Teaching and Learning in the Digital Age (TELEDA) is coming. The virtual doors open 25 October for 9 days of online induction. Learning Block One commences 1 November. TELEDA is a 24 week M level course (30 CATS) designed to give participants experience of being a virtual student as well as examine issues raised by digital education, in particular open educational resources and inclusive practice. There is emphasis on critical reflection through a choice of digital diary formats with evidence of reflection required for the assessed eportfolio.
One course isn’t enough to cover all aspects of teaching and learning in a digital age and a second 30 credit module is under discussion. Together these will constitute a postgraduate certificate in digital education or teaching and learning online.
TELEDA is as much about the impact of the internet on education as about how people learn in virtual environments. Most of the resources are freely available. While the new cohort are completing application forms and getting head of school/department approvals, participants have been given links to a short video clip and a paper which cover one of the themes running through the 24 weeks; digital literacies.

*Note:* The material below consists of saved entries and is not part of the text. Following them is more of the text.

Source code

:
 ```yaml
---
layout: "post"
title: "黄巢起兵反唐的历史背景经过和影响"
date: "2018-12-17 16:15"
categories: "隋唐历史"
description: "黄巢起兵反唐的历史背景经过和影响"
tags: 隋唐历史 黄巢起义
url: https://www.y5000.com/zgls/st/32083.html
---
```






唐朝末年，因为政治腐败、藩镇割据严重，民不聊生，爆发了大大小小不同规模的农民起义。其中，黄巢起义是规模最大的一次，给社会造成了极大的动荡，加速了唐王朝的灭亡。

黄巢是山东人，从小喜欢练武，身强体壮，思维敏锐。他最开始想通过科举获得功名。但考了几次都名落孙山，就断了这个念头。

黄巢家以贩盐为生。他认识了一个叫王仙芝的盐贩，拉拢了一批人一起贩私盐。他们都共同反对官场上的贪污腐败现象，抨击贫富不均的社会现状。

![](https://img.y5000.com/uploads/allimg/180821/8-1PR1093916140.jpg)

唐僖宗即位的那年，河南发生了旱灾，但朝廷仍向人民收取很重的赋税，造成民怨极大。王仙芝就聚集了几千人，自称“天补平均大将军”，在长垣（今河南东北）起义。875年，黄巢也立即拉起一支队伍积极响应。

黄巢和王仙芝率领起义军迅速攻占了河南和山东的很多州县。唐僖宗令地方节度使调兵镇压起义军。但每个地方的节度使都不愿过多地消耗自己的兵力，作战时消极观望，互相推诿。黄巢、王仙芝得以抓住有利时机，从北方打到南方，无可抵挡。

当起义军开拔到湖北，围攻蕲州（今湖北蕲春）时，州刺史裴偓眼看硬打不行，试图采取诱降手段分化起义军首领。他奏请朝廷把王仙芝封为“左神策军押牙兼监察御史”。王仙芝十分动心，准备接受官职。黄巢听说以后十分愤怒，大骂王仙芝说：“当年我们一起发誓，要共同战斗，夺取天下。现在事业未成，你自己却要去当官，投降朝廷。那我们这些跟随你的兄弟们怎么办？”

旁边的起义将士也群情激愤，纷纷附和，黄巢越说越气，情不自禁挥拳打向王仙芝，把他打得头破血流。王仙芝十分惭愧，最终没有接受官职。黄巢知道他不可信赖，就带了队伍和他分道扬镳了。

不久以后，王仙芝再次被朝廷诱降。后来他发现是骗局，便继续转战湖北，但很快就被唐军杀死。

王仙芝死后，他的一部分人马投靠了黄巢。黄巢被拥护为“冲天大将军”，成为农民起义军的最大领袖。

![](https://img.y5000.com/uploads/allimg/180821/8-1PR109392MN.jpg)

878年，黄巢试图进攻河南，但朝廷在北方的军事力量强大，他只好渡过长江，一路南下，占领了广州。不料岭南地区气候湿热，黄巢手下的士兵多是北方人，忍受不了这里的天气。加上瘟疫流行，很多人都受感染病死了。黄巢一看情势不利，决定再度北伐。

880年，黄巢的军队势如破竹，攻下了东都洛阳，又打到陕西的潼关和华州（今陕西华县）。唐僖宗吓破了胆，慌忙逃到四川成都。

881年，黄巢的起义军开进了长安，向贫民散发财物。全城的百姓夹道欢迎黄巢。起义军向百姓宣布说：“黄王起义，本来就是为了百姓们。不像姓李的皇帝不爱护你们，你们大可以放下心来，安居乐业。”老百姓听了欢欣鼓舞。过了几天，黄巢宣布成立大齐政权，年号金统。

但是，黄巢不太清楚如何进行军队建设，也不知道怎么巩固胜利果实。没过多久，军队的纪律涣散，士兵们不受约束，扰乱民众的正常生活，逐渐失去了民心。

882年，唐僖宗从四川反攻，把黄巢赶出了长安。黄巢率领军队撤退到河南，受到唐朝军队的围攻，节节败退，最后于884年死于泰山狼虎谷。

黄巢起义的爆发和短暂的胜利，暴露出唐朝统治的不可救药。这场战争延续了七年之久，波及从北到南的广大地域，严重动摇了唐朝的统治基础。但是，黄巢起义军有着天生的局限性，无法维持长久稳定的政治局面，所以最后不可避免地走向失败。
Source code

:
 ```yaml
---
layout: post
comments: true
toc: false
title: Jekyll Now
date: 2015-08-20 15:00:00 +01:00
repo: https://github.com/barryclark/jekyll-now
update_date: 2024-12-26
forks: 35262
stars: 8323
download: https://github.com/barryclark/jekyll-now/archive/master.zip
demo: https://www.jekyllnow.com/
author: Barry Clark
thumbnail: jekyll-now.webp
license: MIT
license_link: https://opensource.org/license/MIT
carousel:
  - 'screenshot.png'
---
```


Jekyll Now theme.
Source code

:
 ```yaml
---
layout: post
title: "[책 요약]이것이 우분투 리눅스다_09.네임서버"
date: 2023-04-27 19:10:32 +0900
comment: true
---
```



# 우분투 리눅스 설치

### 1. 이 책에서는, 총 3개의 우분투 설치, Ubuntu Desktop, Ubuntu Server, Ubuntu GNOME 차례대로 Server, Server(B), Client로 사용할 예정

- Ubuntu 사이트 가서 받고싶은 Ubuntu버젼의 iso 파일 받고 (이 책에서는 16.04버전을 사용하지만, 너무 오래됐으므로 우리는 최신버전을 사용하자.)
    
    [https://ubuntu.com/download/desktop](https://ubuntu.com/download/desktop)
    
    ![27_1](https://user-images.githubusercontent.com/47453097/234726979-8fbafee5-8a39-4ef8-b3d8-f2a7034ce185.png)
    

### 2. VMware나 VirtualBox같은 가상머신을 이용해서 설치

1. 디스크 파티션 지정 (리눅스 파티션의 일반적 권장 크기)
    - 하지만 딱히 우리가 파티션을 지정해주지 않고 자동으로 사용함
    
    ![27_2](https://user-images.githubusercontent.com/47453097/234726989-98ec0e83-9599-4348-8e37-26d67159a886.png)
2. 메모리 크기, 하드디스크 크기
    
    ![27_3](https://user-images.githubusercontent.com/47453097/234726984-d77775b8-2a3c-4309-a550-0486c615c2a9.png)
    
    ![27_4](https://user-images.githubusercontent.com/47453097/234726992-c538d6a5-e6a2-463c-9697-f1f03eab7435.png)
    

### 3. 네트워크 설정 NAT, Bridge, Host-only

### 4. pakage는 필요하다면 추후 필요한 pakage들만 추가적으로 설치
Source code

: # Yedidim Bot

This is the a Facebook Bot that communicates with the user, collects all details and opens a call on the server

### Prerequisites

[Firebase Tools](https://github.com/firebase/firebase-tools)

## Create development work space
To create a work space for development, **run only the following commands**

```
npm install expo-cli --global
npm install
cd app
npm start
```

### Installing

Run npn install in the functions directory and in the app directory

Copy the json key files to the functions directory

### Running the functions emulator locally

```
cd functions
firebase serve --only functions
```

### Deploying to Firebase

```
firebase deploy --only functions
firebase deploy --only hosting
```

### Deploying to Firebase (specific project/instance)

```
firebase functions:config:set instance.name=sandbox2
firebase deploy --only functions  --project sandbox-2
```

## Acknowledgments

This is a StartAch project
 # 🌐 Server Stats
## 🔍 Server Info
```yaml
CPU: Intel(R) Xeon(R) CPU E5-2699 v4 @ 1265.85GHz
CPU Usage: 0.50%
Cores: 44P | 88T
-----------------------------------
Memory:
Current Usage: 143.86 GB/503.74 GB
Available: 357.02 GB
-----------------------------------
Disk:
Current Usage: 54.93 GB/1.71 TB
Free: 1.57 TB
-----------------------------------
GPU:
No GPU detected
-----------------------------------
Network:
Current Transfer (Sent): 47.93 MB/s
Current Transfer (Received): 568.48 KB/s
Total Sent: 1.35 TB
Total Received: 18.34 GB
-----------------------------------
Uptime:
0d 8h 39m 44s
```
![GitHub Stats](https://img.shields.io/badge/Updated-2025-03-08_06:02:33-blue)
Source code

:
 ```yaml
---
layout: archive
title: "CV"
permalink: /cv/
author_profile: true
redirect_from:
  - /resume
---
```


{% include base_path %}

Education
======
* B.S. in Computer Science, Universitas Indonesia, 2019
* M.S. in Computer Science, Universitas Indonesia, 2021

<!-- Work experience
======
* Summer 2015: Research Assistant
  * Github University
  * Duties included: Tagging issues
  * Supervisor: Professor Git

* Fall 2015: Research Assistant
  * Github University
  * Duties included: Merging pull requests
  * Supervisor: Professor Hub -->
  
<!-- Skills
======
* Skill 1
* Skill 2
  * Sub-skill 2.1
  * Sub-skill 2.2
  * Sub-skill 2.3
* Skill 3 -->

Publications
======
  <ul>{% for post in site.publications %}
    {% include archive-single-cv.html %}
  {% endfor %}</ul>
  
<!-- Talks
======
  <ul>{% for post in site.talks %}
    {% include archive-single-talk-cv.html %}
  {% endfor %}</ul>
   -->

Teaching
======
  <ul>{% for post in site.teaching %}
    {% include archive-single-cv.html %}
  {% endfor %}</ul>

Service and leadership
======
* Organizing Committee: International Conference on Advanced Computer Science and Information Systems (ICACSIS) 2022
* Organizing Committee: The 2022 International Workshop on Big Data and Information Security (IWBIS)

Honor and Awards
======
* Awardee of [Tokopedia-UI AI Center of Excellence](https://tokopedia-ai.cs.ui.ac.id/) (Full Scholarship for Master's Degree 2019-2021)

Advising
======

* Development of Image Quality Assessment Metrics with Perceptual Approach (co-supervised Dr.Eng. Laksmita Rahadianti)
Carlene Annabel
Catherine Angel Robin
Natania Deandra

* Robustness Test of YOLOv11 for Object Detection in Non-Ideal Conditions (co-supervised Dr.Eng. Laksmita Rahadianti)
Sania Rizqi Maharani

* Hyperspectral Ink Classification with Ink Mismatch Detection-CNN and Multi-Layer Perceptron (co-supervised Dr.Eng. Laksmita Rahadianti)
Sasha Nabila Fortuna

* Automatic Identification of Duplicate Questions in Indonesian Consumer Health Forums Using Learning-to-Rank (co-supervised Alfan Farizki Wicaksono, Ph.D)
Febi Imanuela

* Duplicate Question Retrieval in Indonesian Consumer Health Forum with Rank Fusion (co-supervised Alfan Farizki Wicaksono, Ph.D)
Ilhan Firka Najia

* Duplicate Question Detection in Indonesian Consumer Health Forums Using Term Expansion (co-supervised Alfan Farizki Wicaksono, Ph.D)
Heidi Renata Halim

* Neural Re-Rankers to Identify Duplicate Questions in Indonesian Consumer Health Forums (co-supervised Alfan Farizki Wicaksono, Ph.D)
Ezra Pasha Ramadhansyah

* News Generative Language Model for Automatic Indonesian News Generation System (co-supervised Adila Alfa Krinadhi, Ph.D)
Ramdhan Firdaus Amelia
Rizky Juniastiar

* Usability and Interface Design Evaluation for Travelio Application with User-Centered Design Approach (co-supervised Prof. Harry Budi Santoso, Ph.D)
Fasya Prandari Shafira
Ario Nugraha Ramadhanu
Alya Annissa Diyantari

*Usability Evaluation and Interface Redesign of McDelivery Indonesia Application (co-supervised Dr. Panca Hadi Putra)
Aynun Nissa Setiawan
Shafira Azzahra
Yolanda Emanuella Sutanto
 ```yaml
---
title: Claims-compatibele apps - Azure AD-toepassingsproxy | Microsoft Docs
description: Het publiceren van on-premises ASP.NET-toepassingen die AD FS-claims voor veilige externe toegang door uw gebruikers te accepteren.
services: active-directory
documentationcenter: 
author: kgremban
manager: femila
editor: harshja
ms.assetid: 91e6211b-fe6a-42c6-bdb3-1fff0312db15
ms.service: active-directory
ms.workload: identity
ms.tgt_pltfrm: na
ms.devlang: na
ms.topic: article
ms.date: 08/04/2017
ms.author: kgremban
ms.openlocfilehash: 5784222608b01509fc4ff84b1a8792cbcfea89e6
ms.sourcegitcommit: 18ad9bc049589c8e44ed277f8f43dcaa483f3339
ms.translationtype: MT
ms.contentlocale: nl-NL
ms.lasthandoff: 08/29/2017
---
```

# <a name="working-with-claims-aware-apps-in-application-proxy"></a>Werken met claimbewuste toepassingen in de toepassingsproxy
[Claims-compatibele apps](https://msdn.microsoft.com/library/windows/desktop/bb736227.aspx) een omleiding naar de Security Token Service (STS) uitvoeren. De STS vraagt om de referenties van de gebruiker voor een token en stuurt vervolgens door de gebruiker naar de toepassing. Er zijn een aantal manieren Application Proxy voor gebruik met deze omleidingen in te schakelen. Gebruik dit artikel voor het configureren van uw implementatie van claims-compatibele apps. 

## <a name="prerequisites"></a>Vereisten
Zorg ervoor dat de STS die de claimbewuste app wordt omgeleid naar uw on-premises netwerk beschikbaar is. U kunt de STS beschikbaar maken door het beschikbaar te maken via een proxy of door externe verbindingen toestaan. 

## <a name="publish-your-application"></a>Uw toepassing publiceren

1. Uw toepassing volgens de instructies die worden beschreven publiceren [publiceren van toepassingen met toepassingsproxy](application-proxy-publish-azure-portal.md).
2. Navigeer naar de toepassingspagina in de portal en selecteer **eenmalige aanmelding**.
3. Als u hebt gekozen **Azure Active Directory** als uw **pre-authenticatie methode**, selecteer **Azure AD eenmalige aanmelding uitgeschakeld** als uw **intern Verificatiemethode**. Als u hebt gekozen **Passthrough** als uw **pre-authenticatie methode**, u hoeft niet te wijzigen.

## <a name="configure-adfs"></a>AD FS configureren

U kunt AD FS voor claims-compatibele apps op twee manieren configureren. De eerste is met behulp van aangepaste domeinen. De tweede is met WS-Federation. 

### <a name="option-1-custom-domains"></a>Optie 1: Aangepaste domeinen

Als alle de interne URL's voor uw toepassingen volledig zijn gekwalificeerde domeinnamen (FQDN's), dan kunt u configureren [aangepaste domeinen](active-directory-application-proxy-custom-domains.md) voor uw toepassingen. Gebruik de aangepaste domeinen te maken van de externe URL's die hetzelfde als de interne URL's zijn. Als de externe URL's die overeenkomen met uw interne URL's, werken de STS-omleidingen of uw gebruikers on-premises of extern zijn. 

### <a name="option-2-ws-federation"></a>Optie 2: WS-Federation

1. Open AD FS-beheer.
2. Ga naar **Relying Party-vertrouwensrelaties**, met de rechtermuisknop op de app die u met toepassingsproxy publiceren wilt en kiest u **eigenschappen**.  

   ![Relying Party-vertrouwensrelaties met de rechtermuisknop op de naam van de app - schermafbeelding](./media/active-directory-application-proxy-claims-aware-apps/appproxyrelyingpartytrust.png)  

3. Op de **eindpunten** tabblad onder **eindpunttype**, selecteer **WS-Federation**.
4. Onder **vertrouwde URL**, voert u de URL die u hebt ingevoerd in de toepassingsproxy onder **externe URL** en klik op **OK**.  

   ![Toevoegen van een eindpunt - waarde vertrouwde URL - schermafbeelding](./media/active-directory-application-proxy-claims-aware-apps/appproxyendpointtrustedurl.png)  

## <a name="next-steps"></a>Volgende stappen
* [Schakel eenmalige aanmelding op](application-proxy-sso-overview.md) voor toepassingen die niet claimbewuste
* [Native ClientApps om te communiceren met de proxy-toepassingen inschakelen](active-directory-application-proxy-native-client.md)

Digital Natives Digital Immigrants by Mark Prensky was written over a decade ago but the dichotomy has stuck in public consciousness and the idea of young people being inherently digital – while older people are getting left behind – remains influential. While some people find the language of the paper contentious, and Presnky himself has revisited the original ideas, the issues around the appropriateness of educational systems – designed in a pre-internet age – offer valid discussion points. http://www.marcprensky.com/writing/Prensky%20-%20Digital%20Natives,%20Digital%20Immigrants%20-%20Part1.pdf
The TELEDA pilot was a step in the dark for everyone but if you don’t try something new you don’t know what might come out of it. As more programmes consider blended and distance delivery, I remain the confident the opportunity to be an online student is the best mode of discovery for resources and activities which work – or don’t work – in virtual environments. What is increasingly clear is the original rhetoric of elearning has not lived up to its promise. Learning online is not a case of doing more for less. Retention requires resources. Of the human kind as much as a technological infrastructure. There is currently renewed interest in research into digital education; research based on the practical as well as the theoretical. We live in interesting times where virtual learning is being revisited and reassessed. I’m proud and excited to be part of the process.